Japanese yen rises versus the dollar, but stays close to a two-month low.
On Tuesday, the Japanese Yen (JPY) remained on top against the US dollar, despite a lack of follow-through purchasing and a close to the lowest level since early August seen the day before. Any real upside for the JPY, however, remains elusive in the face of uncertainty surrounding the Bank of Japan’s (BoJ) rate-hike prospects. This, together with A broadly favorable risk tone should keep pressure on the safe-haven JPY.
Bets on fewer interest rate decreases by the Fed support the USD and boost USDJPY bulls.
Meanwhile, expectations of less aggressive policy easing from the Federal Reserve (Fed) and increased betting on a regular 25 basis point (bps) rate decrease in November keep US Treasury bond yields elevated. This helps the US Dollar (USD) maintain its two-month high while also limiting the gain for the lower-yielding Japanese yen. As a result, any following decline in the USDJPY pair may still be viewed as a buying opportunity with limited downside.
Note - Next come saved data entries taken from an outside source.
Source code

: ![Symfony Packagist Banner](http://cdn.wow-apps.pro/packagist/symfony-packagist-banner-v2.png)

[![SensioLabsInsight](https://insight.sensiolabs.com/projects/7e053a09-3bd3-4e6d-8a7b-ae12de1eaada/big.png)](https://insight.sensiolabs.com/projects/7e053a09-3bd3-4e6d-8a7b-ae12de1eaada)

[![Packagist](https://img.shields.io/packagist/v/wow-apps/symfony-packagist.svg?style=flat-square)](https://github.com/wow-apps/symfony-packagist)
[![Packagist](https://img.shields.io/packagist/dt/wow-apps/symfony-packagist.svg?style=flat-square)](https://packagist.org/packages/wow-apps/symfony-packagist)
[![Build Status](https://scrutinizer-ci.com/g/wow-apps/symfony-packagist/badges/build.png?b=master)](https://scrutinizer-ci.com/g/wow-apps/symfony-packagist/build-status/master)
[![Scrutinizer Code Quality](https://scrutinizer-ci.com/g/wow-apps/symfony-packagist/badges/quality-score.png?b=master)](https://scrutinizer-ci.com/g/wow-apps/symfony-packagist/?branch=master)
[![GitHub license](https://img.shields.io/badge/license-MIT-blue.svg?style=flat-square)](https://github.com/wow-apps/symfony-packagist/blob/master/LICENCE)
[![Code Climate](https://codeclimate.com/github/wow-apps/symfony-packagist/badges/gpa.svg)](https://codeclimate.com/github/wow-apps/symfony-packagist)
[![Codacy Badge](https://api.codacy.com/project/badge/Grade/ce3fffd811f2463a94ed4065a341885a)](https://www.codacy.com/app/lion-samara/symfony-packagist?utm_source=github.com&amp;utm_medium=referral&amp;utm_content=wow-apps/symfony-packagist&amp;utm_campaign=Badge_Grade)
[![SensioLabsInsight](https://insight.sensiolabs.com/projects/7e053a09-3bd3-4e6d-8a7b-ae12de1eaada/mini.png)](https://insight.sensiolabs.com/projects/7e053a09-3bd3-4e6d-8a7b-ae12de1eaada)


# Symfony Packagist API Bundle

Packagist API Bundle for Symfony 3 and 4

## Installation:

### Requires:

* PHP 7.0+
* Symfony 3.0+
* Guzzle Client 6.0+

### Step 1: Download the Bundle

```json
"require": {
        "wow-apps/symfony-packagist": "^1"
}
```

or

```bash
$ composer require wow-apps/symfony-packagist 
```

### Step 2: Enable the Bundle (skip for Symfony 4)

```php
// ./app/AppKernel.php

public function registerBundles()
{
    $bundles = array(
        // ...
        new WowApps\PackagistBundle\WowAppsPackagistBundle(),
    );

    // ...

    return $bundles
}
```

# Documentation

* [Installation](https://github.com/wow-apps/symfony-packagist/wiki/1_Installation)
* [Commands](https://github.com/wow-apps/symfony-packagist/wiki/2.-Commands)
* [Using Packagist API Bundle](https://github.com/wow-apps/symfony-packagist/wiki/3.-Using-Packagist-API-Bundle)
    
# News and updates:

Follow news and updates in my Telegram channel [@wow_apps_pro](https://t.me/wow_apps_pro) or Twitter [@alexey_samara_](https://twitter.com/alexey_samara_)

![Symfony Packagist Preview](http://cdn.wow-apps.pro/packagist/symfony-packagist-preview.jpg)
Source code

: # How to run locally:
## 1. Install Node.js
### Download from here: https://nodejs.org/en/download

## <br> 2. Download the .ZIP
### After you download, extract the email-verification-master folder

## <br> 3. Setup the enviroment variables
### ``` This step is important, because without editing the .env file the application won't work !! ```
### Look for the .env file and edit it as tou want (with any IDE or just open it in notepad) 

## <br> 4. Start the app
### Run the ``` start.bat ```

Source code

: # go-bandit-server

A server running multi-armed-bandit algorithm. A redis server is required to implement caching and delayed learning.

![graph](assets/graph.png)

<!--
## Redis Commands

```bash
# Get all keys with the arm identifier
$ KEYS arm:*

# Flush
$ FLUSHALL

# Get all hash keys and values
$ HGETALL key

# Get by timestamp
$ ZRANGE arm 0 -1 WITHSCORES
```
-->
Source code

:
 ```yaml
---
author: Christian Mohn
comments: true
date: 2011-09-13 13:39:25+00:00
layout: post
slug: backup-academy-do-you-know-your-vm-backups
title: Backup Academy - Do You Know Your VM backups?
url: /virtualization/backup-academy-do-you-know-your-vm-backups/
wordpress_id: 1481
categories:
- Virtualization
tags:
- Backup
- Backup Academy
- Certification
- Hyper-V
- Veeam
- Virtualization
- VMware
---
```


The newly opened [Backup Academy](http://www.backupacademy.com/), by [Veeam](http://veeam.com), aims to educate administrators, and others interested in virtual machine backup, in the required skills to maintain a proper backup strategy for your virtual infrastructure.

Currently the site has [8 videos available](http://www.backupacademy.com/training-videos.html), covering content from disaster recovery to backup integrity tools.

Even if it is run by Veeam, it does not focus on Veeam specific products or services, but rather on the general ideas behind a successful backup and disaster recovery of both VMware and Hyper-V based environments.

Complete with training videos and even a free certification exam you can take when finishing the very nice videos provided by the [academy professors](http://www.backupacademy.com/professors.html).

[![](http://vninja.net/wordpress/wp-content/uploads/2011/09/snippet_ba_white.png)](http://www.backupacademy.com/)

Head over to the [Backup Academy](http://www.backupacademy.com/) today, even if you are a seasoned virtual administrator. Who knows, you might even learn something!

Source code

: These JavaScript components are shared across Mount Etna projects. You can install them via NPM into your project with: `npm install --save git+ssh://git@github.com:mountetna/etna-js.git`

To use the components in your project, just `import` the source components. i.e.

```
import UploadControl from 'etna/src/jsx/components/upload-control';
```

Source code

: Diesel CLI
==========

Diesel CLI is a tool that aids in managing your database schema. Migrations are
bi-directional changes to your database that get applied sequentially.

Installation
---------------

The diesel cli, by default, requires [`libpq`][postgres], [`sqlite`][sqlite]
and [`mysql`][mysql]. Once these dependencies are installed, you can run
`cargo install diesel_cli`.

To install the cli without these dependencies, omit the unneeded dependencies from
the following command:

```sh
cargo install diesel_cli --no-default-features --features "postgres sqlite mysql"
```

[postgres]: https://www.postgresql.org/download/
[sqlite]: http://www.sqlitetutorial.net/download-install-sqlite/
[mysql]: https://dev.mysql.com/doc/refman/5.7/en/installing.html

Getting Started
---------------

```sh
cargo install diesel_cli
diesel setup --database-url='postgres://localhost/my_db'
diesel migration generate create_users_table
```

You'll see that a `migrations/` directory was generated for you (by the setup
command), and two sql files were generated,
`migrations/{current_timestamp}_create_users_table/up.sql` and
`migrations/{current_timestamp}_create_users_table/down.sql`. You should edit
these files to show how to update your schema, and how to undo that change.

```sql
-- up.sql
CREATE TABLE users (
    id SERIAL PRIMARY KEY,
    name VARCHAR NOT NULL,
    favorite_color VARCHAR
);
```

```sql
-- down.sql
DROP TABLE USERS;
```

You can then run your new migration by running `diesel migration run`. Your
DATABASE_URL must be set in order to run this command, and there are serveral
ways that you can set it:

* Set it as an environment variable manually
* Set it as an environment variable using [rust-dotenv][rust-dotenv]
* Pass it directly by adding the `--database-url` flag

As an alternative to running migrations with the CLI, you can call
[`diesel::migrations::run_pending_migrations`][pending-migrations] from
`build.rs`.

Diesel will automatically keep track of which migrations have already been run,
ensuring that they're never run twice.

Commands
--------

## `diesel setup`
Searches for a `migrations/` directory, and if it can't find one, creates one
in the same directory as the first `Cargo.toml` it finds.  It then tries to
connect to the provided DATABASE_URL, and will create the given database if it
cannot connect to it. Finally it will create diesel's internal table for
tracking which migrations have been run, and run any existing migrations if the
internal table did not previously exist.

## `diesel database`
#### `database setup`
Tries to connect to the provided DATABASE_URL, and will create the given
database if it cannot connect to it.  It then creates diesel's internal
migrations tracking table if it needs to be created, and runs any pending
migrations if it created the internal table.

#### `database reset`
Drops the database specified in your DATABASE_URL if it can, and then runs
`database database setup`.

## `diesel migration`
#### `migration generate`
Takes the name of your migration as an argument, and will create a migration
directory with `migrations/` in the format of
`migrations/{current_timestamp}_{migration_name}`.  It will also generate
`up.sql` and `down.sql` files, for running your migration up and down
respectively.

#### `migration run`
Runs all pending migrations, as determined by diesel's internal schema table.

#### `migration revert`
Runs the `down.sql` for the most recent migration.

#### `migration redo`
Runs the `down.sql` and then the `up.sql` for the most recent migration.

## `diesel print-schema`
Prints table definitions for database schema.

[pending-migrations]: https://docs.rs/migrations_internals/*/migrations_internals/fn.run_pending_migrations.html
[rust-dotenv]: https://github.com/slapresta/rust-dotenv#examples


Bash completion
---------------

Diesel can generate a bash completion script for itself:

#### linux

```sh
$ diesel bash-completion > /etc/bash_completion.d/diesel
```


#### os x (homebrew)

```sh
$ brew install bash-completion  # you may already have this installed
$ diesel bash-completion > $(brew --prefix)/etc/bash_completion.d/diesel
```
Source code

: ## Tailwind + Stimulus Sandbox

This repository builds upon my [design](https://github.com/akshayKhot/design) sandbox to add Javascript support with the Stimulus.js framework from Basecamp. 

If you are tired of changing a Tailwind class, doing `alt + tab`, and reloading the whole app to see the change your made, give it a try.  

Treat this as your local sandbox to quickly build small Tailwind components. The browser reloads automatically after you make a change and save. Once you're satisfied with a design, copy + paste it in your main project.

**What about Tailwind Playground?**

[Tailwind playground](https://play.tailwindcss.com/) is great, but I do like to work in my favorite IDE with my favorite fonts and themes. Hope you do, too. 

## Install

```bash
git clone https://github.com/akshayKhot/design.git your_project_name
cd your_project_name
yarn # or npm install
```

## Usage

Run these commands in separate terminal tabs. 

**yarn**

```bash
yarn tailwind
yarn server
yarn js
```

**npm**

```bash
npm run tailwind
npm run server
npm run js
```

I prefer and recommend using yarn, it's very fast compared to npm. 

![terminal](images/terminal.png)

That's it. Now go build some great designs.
Daily Market Movers: Japanese Yen struggles to attract any major buyers amid BoJ rate uncertainty and risk-on mentality.
Japanese Prime Minister Shigeru Ishiba’s recent statements successfully pushed back market expectations for any future interest rate increases. By the Bank of Japan (BoJ) in the near future.
On Monday, US market indices continued to rise, with the S&P 500 and Dow Jones Industrial Average setting fresh highs on expectations of strong results.
The US dollar extended its recent gains over the last two weeks or so, reaching its highest level since August 8 amid bets of lesser interest rate decreases by the Federal Reserve.
Minneapolis Fed President Neel Kashkari said on Monday that recent job data suggests. That the labor market is not worsening, and that policy will be guide by statistics and the economy’s performance.
Fed Governor Christopher Waller stated that the US central bank should continue with more prudence regarding interest rate decreases.
Separately, Fed Governor Christopher Waller stated that the US central bank should continue with more prudence regarding interest rate decreases. More than was required in the September policy meeting.
According to the CME Group’s FedWatch Tool, traders expect a usual 25 basis point rate drop in November, with over a 15% possibility of no cut.
A recent surge in 10-year US government bond yields to levels above the 4% mark supports USD bulls and should contain the low-yielding Japanese yen.
Traders now expect the Empire State Manufacturing Index to provide some impetus later in the North American afternoon, ahead of remarks by prominent FOMC members.